Il capo famiglia capisce che sta per perdere tutto quello che ha costruito
negli anni: casa, oggetti di lusso, i cani e persino l’abbonamento Netflix
(questo ci fa capire quanto siamo legati al “futile”).
Anche la passione musicale della figlia è intesa come una futura indipendenza economica, e solo alla fine la madre (mentre la sente suonare) forse comprende che l'arte trascende il sistema materialista.
Così si
arriva alla svolta narrativa. La commedia dai toni grotteschi diventa dramma
dalle tinte cupe, e ormai il suo unico fine è quello di eliminare gli altri
candidati che hanno un profilo simile al suo.
Proprio
l'artigianalità del suo mestiere (la produzione di carta) fa da contrasto alla
decisione dei nuovi padroni americani di fronte all'ineluttabilità delle loro
scelte ("no other choice"...).
In questo film (come già in Parasite di Boong Joon-Ho) tutto è sviluppato per
eccesso, lo stile pulp-grottesco è voluto e la messa in scena caotica (anche la
macchina da presa sempre in primo piano gioca un ruolo importante su questo
versante).
E le vittime che vengono uccise (volutamente o per pura casualità) sono lo
specchio del protagonista che si rivede in loro.
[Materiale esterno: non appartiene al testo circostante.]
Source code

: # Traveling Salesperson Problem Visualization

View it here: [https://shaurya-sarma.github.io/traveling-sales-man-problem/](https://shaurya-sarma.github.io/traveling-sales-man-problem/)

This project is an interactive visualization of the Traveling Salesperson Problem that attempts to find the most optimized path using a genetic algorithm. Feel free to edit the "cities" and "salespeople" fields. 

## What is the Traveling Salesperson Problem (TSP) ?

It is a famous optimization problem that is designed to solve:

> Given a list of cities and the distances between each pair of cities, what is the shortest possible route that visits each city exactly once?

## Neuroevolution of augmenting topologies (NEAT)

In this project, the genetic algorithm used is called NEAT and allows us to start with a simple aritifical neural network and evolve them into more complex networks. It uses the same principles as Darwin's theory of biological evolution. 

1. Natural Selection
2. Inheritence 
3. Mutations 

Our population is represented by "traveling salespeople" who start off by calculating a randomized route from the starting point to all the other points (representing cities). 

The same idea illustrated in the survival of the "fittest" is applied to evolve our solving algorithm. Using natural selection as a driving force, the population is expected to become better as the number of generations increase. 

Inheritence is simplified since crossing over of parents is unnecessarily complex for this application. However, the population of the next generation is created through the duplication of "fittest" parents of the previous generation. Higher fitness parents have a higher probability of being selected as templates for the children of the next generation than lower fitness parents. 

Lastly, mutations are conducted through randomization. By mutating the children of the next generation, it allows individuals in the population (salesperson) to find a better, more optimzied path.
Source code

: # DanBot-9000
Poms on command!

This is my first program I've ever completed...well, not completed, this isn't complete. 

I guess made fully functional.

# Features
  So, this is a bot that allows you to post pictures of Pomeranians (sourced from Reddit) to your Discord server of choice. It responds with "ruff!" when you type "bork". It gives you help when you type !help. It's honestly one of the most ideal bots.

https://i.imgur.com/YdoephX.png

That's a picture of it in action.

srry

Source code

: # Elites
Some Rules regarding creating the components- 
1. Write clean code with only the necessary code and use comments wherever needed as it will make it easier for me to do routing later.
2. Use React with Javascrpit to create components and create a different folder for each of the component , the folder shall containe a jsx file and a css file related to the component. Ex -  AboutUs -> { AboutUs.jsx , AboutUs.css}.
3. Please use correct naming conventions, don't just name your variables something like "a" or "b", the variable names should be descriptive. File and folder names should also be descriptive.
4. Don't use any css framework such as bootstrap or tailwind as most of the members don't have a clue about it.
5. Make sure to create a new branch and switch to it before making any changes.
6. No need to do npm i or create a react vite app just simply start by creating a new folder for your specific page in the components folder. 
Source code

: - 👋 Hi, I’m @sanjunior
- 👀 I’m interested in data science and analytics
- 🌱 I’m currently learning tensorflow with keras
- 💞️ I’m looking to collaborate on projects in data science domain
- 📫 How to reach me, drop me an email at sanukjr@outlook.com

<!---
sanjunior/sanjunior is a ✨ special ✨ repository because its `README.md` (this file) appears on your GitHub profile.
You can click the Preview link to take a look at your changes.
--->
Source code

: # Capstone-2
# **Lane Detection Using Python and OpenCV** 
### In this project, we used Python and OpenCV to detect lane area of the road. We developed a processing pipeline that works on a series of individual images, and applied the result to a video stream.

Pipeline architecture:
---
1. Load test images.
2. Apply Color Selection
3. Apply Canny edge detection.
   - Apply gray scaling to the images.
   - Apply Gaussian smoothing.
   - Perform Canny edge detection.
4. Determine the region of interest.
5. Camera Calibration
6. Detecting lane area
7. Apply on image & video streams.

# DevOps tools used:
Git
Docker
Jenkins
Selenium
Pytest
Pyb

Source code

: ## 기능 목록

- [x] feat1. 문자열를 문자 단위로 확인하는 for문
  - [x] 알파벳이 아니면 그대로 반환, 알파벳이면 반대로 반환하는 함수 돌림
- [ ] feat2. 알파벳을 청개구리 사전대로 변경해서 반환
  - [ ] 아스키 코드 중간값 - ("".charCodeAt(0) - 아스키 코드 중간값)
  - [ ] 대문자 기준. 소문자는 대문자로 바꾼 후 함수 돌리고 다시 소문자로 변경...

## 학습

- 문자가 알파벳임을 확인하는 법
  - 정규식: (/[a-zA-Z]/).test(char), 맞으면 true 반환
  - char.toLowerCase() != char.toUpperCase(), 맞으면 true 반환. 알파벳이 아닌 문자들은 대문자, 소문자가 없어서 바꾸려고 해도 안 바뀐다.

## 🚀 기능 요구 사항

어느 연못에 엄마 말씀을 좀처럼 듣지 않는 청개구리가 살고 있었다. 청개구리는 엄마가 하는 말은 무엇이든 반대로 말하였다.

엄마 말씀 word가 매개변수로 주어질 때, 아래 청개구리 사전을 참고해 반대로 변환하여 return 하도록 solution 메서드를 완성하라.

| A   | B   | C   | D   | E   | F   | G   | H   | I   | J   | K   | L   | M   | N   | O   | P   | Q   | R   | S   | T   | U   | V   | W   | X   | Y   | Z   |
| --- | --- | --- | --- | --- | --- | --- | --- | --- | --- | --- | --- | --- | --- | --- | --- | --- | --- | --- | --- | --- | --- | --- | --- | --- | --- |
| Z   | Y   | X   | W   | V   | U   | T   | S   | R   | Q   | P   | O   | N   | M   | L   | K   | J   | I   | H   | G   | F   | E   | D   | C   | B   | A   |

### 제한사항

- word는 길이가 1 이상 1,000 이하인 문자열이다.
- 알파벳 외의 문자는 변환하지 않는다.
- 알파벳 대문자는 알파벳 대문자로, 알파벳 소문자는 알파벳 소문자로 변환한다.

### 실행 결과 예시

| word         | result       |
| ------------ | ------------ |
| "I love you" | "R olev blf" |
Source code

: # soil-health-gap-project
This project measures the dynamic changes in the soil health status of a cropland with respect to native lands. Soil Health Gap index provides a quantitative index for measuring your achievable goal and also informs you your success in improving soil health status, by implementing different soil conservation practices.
E questo rende la storia ricca di sovrabbondanza narrativa. Ma è proprio questa
la sua forza, l’eccesso che si fa metafora del nuovo mondo. Lo stile dai toni
assurdi e sopra le righe, la stessa violenza viene utilizzata come linguaggio
filmico per fare comprendere l’assurdità della società iper-tecnologica in cui
siamo finiti, che ha come unico fondamento la disumanizzazione e la
dispensabilità dell’uomo.
E si arriva
al magnifico finale (uno dei più belli degli ultimi anni), con Man-su che entra
in modo trionfale nella nuova azienda, ormai automatizzata grazie all’ausilio
dell’intelligenza artificiale (il suo dirigente dice: “è finito il tempo in cui
si picchettano i rulli della carta”).
Ma la sua apparente soddisfazione per aver ritrovato il lavoro non è forse
essersi piegato al sistema? Anche lui, un esperto artigiano della carta, è
ormai un ingranaggio della società capitalista e disumanizzata.